Work instruction — What you give back must match the records below exactly.

Listed entries —
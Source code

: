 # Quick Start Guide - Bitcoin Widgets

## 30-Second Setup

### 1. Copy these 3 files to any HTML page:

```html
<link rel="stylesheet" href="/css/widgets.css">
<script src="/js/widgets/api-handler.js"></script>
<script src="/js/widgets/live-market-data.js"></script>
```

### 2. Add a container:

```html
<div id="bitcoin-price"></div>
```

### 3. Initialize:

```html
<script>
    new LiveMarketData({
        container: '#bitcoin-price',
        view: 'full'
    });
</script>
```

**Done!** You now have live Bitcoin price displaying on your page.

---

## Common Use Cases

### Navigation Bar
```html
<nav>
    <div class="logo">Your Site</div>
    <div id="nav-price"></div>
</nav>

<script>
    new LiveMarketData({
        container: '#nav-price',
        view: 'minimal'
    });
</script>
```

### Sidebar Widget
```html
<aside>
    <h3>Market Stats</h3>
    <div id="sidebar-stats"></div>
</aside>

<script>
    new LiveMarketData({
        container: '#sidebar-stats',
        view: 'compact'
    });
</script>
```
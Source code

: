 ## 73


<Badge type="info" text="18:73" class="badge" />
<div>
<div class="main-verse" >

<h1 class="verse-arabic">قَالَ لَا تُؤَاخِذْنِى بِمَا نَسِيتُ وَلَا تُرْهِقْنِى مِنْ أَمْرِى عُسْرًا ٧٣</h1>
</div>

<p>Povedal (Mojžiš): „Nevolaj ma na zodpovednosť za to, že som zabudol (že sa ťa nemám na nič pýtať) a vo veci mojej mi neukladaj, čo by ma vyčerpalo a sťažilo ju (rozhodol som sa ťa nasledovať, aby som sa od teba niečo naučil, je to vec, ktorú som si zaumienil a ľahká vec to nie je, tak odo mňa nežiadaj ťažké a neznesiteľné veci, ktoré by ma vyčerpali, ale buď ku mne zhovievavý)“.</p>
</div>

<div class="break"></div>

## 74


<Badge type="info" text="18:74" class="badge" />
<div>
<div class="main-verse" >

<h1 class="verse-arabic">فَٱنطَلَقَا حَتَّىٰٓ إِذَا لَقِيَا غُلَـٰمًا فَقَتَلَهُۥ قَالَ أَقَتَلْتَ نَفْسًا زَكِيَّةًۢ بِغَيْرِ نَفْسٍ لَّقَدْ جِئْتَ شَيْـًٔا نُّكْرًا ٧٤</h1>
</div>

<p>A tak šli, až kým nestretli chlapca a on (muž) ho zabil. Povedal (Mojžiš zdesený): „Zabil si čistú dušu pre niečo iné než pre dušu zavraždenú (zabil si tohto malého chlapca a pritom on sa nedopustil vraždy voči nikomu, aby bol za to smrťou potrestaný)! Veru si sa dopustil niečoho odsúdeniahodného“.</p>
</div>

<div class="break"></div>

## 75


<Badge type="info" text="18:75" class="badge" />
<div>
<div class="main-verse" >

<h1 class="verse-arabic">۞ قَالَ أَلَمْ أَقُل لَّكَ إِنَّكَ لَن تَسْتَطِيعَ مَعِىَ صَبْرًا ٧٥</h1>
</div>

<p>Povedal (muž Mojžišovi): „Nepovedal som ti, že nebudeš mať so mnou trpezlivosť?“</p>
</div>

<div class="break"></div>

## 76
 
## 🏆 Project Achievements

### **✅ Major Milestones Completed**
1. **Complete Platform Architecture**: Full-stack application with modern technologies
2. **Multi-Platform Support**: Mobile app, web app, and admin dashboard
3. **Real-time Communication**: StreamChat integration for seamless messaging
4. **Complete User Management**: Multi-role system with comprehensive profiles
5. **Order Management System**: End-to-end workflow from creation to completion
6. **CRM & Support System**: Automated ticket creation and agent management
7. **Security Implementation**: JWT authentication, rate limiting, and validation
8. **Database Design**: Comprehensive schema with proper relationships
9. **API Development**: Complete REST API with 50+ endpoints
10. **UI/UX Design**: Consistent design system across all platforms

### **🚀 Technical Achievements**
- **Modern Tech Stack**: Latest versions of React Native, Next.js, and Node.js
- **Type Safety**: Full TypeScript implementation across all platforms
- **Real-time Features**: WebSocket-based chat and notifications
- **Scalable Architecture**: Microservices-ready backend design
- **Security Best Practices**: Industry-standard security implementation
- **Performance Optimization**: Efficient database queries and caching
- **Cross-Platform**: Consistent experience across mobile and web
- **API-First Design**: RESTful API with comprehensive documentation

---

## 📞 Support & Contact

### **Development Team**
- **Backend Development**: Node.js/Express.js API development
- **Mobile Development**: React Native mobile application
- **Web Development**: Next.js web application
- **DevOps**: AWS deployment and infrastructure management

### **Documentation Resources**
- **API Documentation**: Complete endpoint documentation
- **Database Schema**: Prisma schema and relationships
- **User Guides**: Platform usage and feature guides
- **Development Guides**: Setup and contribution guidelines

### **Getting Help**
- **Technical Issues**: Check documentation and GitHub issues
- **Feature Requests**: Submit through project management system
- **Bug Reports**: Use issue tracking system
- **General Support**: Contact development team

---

Result of the task —
Source code

: # Quick Start Guide - Bitcoin Widgets

## 30-Second Setup

### 1. Copy these 3 files to any HTML page:

```html
<link rel="stylesheet" href="/css/widgets.css">
<script src="/js/widgets/api-handler.js"></script>
<script src="/js/widgets/live-market-data.js"></script>
```

### 2. Add a container:

```html
<div id="bitcoin-price"></div>
```

### 3. Initialize:

```html
<script>
    new LiveMarketData({
        container: '#bitcoin-price',
        view: 'full'
    });
</script>
```

**Done!** You now have live Bitcoin price displaying on your page.

---

## Common Use Cases

### Navigation Bar
```html
<nav>
    <div class="logo">Your Site</div>
    <div id="nav-price"></div>
</nav>

<script>
    new LiveMarketData({
        container: '#nav-price',
        view: 'minimal'
    });
</script>
```

### Sidebar Widget
```html
<aside>
    <h3>Market Stats</h3>
    <div id="sidebar-stats"></div>
</aside>

<script>
    new LiveMarketData({
        container: '#sidebar-stats',
        view: 'compact'
    });
</script>
```
Source code

: ## 73


<Badge type="info" text="18:73" class="badge" />
<div>
<div class="main-verse" >

<h1 class="verse-arabic">قَالَ لَا تُؤَاخِذْنِى بِمَا نَسِيتُ وَلَا تُرْهِقْنِى مِنْ أَمْرِى عُسْرًا ٧٣</h1>
</div>

<p>Povedal (Mojžiš): „Nevolaj ma na zodpovednosť za to, že som zabudol (že sa ťa nemám na nič pýtať) a vo veci mojej mi neukladaj, čo by ma vyčerpalo a sťažilo ju (rozhodol som sa ťa nasledovať, aby som sa od teba niečo naučil, je to vec, ktorú som si zaumienil a ľahká vec to nie je, tak odo mňa nežiadaj ťažké a neznesiteľné veci, ktoré by ma vyčerpali, ale buď ku mne zhovievavý)“.</p>
</div>

<div class="break"></div>

## 74


<Badge type="info" text="18:74" class="badge" />
<div>
<div class="main-verse" >

<h1 class="verse-arabic">فَٱنطَلَقَا حَتَّىٰٓ إِذَا لَقِيَا غُلَـٰمًا فَقَتَلَهُۥ قَالَ أَقَتَلْتَ نَفْسًا زَكِيَّةًۢ بِغَيْرِ نَفْسٍ لَّقَدْ جِئْتَ شَيْـًٔا نُّكْرًا ٧٤</h1>
</div>

<p>A tak šli, až kým nestretli chlapca a on (muž) ho zabil. Povedal (Mojžiš zdesený): „Zabil si čistú dušu pre niečo iné než pre dušu zavraždenú (zabil si tohto malého chlapca a pritom on sa nedopustil vraždy voči nikomu, aby bol za to smrťou potrestaný)! Veru si sa dopustil niečoho odsúdeniahodného“.</p>
</div>

<div class="break"></div>

## 75


<Badge type="info" text="18:75" class="badge" />
<div>
<div class="main-verse" >

<h1 class="verse-arabic">۞ قَالَ أَلَمْ أَقُل لَّكَ إِنَّكَ لَن تَسْتَطِيعَ مَعِىَ صَبْرًا ٧٥</h1>
</div>

<p>Povedal (muž Mojžišovi): „Nepovedal som ti, že nebudeš mať so mnou trpezlivosť?“</p>
</div>

<div class="break"></div>

## 76
 
## 🏆 Project Achievements

### **✅ Major Milestones Completed**
1. **Complete Platform Architecture**: Full-stack application with modern technologies
2. **Multi-Platform Support**: Mobile app, web app, and admin dashboard
3. **Real-time Communication**: StreamChat integration for seamless messaging
4. **Complete User Management**: Multi-role system with comprehensive profiles
5. **Order Management System**: End-to-end workflow from creation to completion
6. **CRM & Support System**: Automated ticket creation and agent management
7. **Security Implementation**: JWT authentication, rate limiting, and validation
8. **Database Design**: Comprehensive schema with proper relationships
9. **API Development**: Complete REST API with 50+ endpoints
10. **UI/UX Design**: Consistent design system across all platforms

### **🚀 Technical Achievements**
- **Modern Tech Stack**: Latest versions of React Native, Next.js, and Node.js
- **Type Safety**: Full TypeScript implementation across all platforms
- **Real-time Features**: WebSocket-based chat and notifications
- **Scalable Architecture**: Microservices-ready backend design
- **Security Best Practices**: Industry-standard security implementation
- **Performance Optimization**: Efficient database queries and caching
- **Cross-Platform**: Consistent experience across mobile and web
- **API-First Design**: RESTful API with comprehensive documentation

---

## 📞 Support & Contact

### **Development Team**
- **Backend Development**: Node.js/Express.js API development
- **Mobile Development**: React Native mobile application
- **Web Development**: Next.js web application
- **DevOps**: AWS deployment and infrastructure management

### **Documentation Resources**
- **API Documentation**: Complete endpoint documentation
- **Database Schema**: Prisma schema and relationships
- **User Guides**: Platform usage and feature guides
- **Development Guides**: Setup and contribution guidelines

### **Getting Help**
- **Technical Issues**: Check documentation and GitHub issues
- **Feature Requests**: Submit through project management system
- **Bug Reports**: Use issue tracking system
- **General Support**: Contact development team

---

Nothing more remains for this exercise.